Zuckerberg once wanted to sanction Trump. Then Facebook wrote rules that accommodated him.

Hours after President Trump’s incendiary post last month about sending the military to the Minnesota protests, Trump called Facebook chief executive Mark Zuckerberg.

The post put the company in a difficult position, Zuckerberg told Trump, according to people familiar with the discussions. The same message was hidden by Twitter, the strongest action ever taken against a presidential post.

To Facebook’s executives in Washington, the post didn’t appear to violate its policies, which allows leaders to post about government use of force if the message is intended to warn the public — but it came right up to the line. The deputies had already contacted the White House earlier in the day with an urgent plea to tweak the language of the post or simply delete it, the people said.

Eventually, Trump posted again, saying his comments were supposed to be a warning after all.
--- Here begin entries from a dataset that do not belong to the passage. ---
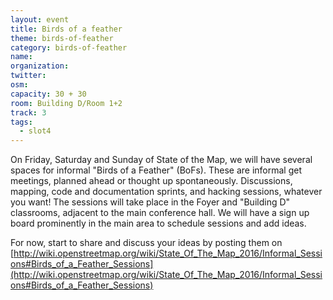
 ```yaml
---
layout: event
title: Birds of a feather
theme: birds-of-feather
category: birds-of-feather
name:
organization:
twitter:
osm:
capacity: 30 + 30
room: Building D/Room 1+2
track: 3
tags:
  - slot4
---
```


On Friday, Saturday and Sunday of State of the Map, we will have several spaces for informal "Birds of a Feather" (BoFs). These are informal get meetings, planned ahead or thought up spontaneously. Discussions, mapping, code and documentation sprints, and hacking sessions, whatever you want! The sessions will take place in the Foyer and "Building D" classrooms, adjacent to the main conference hall. We will have a sign up board prominently in the main area to schedule sessions and add ideas.

For now, start to share and discuss your ideas by posting them on [http://wiki.openstreetmap.org/wiki/State_Of_The_Map_2016/Informal_Sessions#Birds_of_a_Feather_Sessions](http://wiki.openstreetmap.org/wiki/State_Of_The_Map_2016/Informal_Sessions#Birds_of_a_Feather_Sessions)
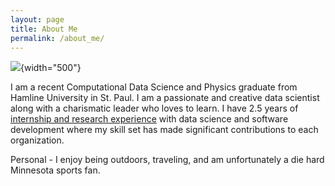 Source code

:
 ```yaml
---
layout: page
title: About Me
permalink: /about_me/
---
```


![](Electron%20Microscope-169.png){width="500"}

I am a recent Computational Data Science and Physics graduate from Hamline University in St. Paul. I am a passionate and creative data scientist along with a charismatic leader who loves to learn. I have 2.5 years of [internship and research experience](https://zgriebel.github.io/Experience/) with data science and software development where my skill set has made significant contributions to each organization.

Personal - I enjoy being outdoors, traveling, and am unfortunately a die hard Minnesota sports fan.
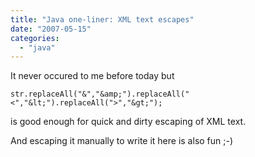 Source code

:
 ```yaml
---
title: "Java one-liner: XML text escapes"
date: "2007-05-15"
categories: 
  - "java"
---
```


It never occured to me before today but

`str.replaceAll("&","&amp;").replaceAll("<","&lt;").replaceAll(">","&gt;");`

is good enough for quick and dirty escaping of XML text.

And escaping it manually to write it here is also fun ;-)
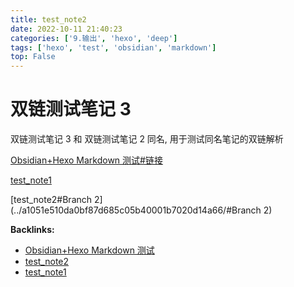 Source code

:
 ```yaml
---
title: test_note2
date: 2022-10-11 21:40:23
categories: ['9.输出', 'hexo', 'deep']
tags: ['hexo', 'test', 'obsidian', 'markdown']
top: False
---
```


# 双链测试笔记 3

双链测试笔记 3 和 双链测试笔记 2 同名, 用于测试同名笔记的双链解析

[Obsidian+Hexo Markdown 测试#链接](../cf5e875dd18a1a28fcad3f7d9ef0f7f956287483/#链接)

[test_note1](../a58ee0e911c1ffedefc347d0eac29b0f5fae0d41)

[test_note2#Branch 2](../a1051e510da0bf87d685c05b40001b7020d14a66/#Branch 2)


**Backlinks:**

- [Obsidian+Hexo Markdown 测试](../cf5e875dd18a1a28fcad3f7d9ef0f7f956287483)
- [test_note2](../a1051e510da0bf87d685c05b40001b7020d14a66)
- [test_note1](../a58ee0e911c1ffedefc347d0eac29b0f5fae0d41)
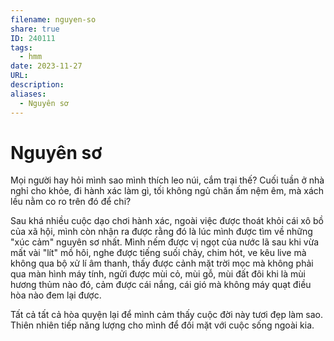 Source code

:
 ```yaml
---
filename: nguyen-so
share: true
ID: 240111
tags:
  - hmm
date: 2023-11-27
URL: 
description: 
aliases:
  - Nguyên sơ
---
```


# Nguyên sơ
Mọi người hay hỏi mình sao mình thích leo núi, cắm trại thế? Cuối tuần ở nhà nghỉ cho khỏe, đi hành xác làm gì, tối không ngủ chăn ấm nệm êm, mà xách lều nằm co ro trên đó để chi?

Sau khá nhiều cuộc dạo chơi hành xác, ngoài việc được thoát khỏi cái xô bồ của xã hội, mình còn nhận ra được rằng đó là lúc mình được tìm về những "xúc cảm" nguyên sơ nhất. Mình nếm được vị ngọt của nước lã sau khi vừa mất vài "lít" mồ hôi, nghe được tiếng suối chảy, chim hót, ve kêu live mà không qua bộ xử lí âm thanh, thấy được cảnh mặt trời mọc mà không phải qua màn hình máy tính, ngửi được mùi cỏ, mùi gỗ, mùi đất đôi khi là mùi hương thủm nào đó, cảm được cái nắng, cái gió mà không máy quạt điều hòa nào đem lại được.  

Tất cả tất cả hòa quyện lại để mình cảm thấy cuộc đời này tươi đẹp làm sao. Thiên nhiên tiếp năng lượng cho mình để đối mặt với cuộc sống ngoài kia. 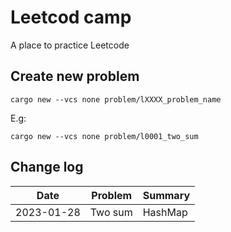 # Leetcod camp

A place to practice Leetcode

## Create new problem

```
cargo new --vcs none problem/lXXXX_problem_name
```
E.g:
```
cargo new --vcs none problem/l0001_two_sum
```

## Change log

| Date    | Problem    | Summary    |
|---------------- | --------------- | --------------- |
| 2023-01-28    | Two sum    | HashMap    |


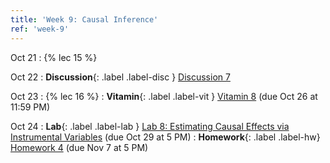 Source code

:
 ```yaml
---
title: 'Week 9: Causal Inference'
ref: 'week-9'
---
```


Oct 21
: {% lec 15 %}

Oct 22
: **Discussion**{: .label .label-disc } [Discussion 7](https://drive.google.com/file/d/1NlR1D3zpABxO-2xxGh2CIKEQQicHTqMh/view?usp=sharing)

Oct 23
: {% lec 16 %}
: **Vitamin**{: .label .label-vit } [Vitamin 8](https://www.gradescope.com/courses/1104495) (due Oct 26 at 11:59 PM)

Oct 24
: **Lab**{: .label .label-lab } [Lab 8: Estimating Causal Effects via Instrumental Variables](https://data102.datahub.berkeley.edu/) (due Oct 29 at 5 PM)
: **Homework**{: .label .label-hw} [Homework 4](https://data102.datahub.berkeley.edu/) (due Nov 7 at 5 PM)
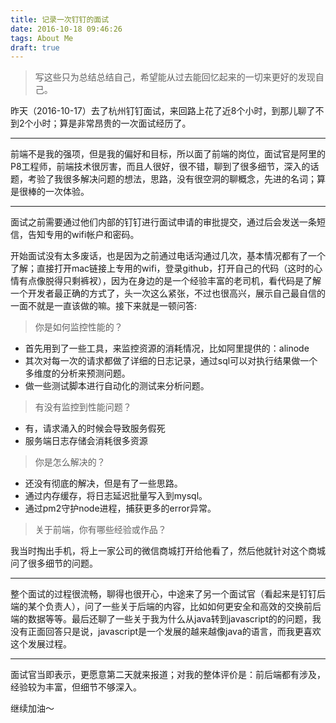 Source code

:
 ```yaml
---
title: 记录一次钉钉的面试
date: 2016-10-18 09:46:26
tags: About Me
draft: true
---
```


> 写这些只为总结总结自己，希望能从过去能回忆起来的一切来更好的发现自己。

昨天（2016-10-17）去了杭州钉钉面试，来回路上花了近8个小时，到那儿聊了不到2个小时；算是非常昂贵的一次面试经历了。
<!--more-->
---
前端不是我的强项，但是我的偏好和目标，所以面了前端的岗位，面试官是阿里的P8工程师，前端技术很厉害，而且人很好，很不错，聊到了很多细节，深入的话题，考验了我很多解决问题的想法，思路，没有很空洞的聊概念，先进的名词；算是很棒的一次体验。

---
面试之前需要通过他们内部的钉钉进行面试申请的审批提交，通过后会发送一条短信，告知专用的wifi帐户和密码。

开始面试没有太多废话，也是因为之前通过电话沟通过几次，基本情况都有了一个了解；直接打开mac链接上专用的wifi，登录github，打开自己的代码（这时的心情有点像脱得只剩裤衩），因为在身边的是一个经验丰富的老司机，看代码是了解一个开发者最正确的方式了，头一次这么紧张，不过也很高兴，展示自己最自信的一面不就是一直该做的嘛。接下来就是一顿问答:
>你是如何监控性能的？

- 首先用到了一些工具，来监控资源的消耗情况，比如阿里提供的：alinode
- 其次对每一次的请求都做了详细的日志记录，通过sql可以对执行结果做一个多维度的分析来预测问题。
- 做一些测试脚本进行自动化的测试来分析问题。

>有没有监控到性能问题？

- 有，请求涌入的时候会导致服务假死
- 服务端日志存储会消耗很多资源

>你是怎么解决的？

- 还没有彻底的解决，但是有了一些思路。
- 通过内存缓存，将日志延迟批量写入到mysql。
- 通过pm2守护node进程，捕获更多的error异常。

>关于前端，你有哪些经验或作品？

我当时掏出手机，将上一家公司的微信商城打开给他看了，然后他就针对这个商城问了很多细节的问题。

---

整个面试的过程很流畅，聊得也很开心，中途来了另一个面试官（看起来是钉钉后端的某个负责人），问了一些关于后端的内容，比如如何更安全和高效的交换前后端的数据等等。最后还聊了一些关于我为什么从java转到javascript的的问题，我没有正面回答只是说，javascript是一个发展的越来越像java的语言，而我更喜欢这个发展过程。

---

面试官当即表示，更愿意第二天就来报道；对我的整体评价是：前后端都有涉及，经验较为丰富，但细节不够深入。

继续加油～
Zuckerberg then went online to explain his rationale for keeping the post up, noting that Trump’s subsequent explanation helped him make his decision.

[...] Zuckerberg talks frequently about making choices that stand the test of time, preserving the values of Facebook and subsidiaries WhatsApp and Instagram for all of its nearly 3 billion monthly users for many years into the future — even when those decisions are unpopular or controversial.

At one point, however, he wanted a different approach to Trump.

Before the 2016 election, the company largely saw its role in politics as courting political leaders to buy ads and broadcast their views, according to people familiar with the company’s thinking.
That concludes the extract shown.